We recently discovered/uncovered a "bug" in Equallogic's firmware (its a rare corner case im told) which has the unfortunate side effect of logging out our first iSCSI initiator when using MPIO. It does so with what I would consider to be a "bogus" error code (not recoverable). This in turn kills one of our open-iSCSI sessions (MPIO paths), and the multipather seems to wedge itself once the backend device associated with said session gets removed. We are currently working with Equallogic to fix the issue (they have verified the bug, are able to reproduce it, and have a fix available in the next firmware release). My line of questioning here is to see if there is a way to catch this or similar issues in the future (iscsi session termination) and prevent them from affecting the IO at the DM-
 Multipath layer. 

Thanks again for all your help.

-Mike

On Wed, 14 Nov 2007 11:28:37 -0600
Mike Christie <michaelc@cs.wisc.edu> wrote:

> Michael Vallaly wrote:
> > Hello,
> > 
> > I am currently using the dm-multipather (multipath-tools) to allow high-availability / increased capacity to our Equallogic iSCSI SAN. I was wondering if anyone had come across a way to re-instantiate a failed path / paths from a multipath target, when the backend device (iscsi initiator) goes away. 
> > 
> > All goes well until we have a lengthy network hiccup or non-recoverable iSCSI error in which case the multipather seems to get wedged. The path seems to get stuck in a [active][faulty] state and the backend block device (sdX) actually gets removed from the system. I have tried reconnecting the iSCSI session, after this happens, and get a new (different IE: sdg vs. sdf) backend block level device, but the multipather never picks it up / never resumes IO operations, and I generally have then to power cycle the box.
> > 
> > We have anywhere from 2 to 4 iSCSI sessions open per multipath target, but even one path failing seems to cause the whole multipath to die. I am hoping there is a way to continue on after a path failure, rather than the power cycle. I have tried multipath-tools 0.4.6/0.4.7/0.4.8, and almost every permutation of the configuration I can think of.

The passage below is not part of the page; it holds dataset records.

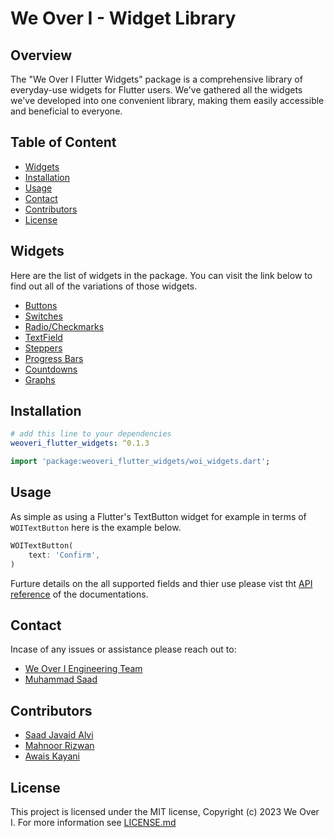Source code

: # We Over I - Widget Library

## Overview

The "We Over I Flutter Widgets" package is a comprehensive library of everyday-use widgets for Flutter users. We've gathered all the widgets we've developed into one convenient library, making them easily accessible and beneficial to everyone.

## Table of Content

- [Widgets](#widgets)
- [Installation](#installation)
- [Usage](#usage)
- [Contact](#contact)
- [Contributors](#contributors)
- [License](#licence)

## Widgets

Here are the list of widgets in the package. You can visit the link below to find out all of the variations of those widgets.

- [Buttons](https://pub.dev/documentation/weoveri_flutter_widgets/latest/buttons/buttons-library.html)
- [Switches](https://pub.dev/documentation/weoveri_flutter_widgets/latest/switches/switches-library.html)
- [Radio/Checkmarks](https://pub.dev/documentation/weoveri_flutter_widgets/latest/radio_and_checkbox/radio_and_checkbox-library.html)
- [TextField](https://pub.dev/documentation/weoveri_flutter_widgets/latest/text_field/text_field-library.html)
- [Steppers](https://pub.dev/documentation/weoveri_flutter_widgets/latest/steppers/steppers-library.html)
- [Progress Bars](https://pub.dev/documentation/weoveri_flutter_widgets/latest/progress_bar/progress_bar-library.html)
- [Countdowns](https://pub.dev/documentation/weoveri_flutter_widgets/latest/countdowns/countdowns-library.html)
- [Graphs](https://pub.dev/documentation/weoveri_flutter_widgets/latest/graphs/graphs-library.html)

## Installation

```yaml
# add this line to your dependencies
weoveri_flutter_widgets: ^0.1.3
```

```dart
import 'package:weoveri_flutter_widgets/woi_widgets.dart';
```

## Usage

As simple as using a Flutter's TextButton widget for example in terms of `WOITextButton` here is the example below.

```dart
WOITextButton(
    text: 'Confirm',
)
```

Furture details on the all supported fields and thier use please vist tht [API reference](https://pub.dev/documentation/weoveri_flutter_widgets/latest/) of the documentations.

## Contact

Incase of any issues or assistance please reach out to:

- [We Over I Engineering Team](mailto:tech@we-over-i.com)
- [Muhammad Saad](mailto:saad@we-over-i.com)

## Contributors

- [Saad Javaid Alvi](https://github.com/saadjavaidalvi)
- [Mahnoor Rizwan](mailto:mahnoor@we-over-i.com)
- [Awais Kayani](mailto:awais@we-over-i.com)

## License

This project is licensed under the MIT license, Copyright (c) 2023 We Over I. For more information see
[LICENSE.md](LICENSE)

Maybe I am missing something quite obvious.  
> > 
> 
> I was wondering what you are doing on the target to cause the device/sdX 
> to be removed or what error you get? Normally that only happens if you 
> run the iscsiadm logout command, or if the target is sends the initiator 
> a error indicating that is going away for good, or there is some other 
> error like the CHAP values changed on the target. And in older versions 
> of open-iscsi there is a bug where it kills the session and removes sdXs 
> a little early on errors that should be recoverable (We found the bug in 
> 865-* but this is fixed in the open-iscsi git tree and will be fixed in 
> the new release), so I just want to make sure I got all the recoverable 
> errors.
> 
> What kernel are you using, and what happens when you reconnect the 
> session and get a new sdX if you run the multipath command by hand?
> 
> --
> dm-devel mailing list
> dm-devel@redhat.com
> https://www.redhat.com/mailman/listinfo/dm-devel

^ permalink raw reply	[flat|nested] 7+ messages in thread

* Re: DM-Multipath path failure questions..
  2007-11-14 18:26 ` Kevin Foote
  2007-11-14 21:44   ` Michael Vallaly
@ 2007-11-14 23:39   ` Michael Vallaly
  2007-11-15  4:55     ` Kevin Foote
  1 sibling, 1 reply; 7+ messages in thread
From: Michael Vallaly @ 2007-11-14 23:39 UTC (permalink / raw)
  To: dm-devel

Kevin,

Correct me if im wrong, but I if I changed the path_grouping_policy to "failover" I lose the ability to aggregate IO traffic across multiple active paths at once. Unfortunately in our situation the performance hit would be undesirable.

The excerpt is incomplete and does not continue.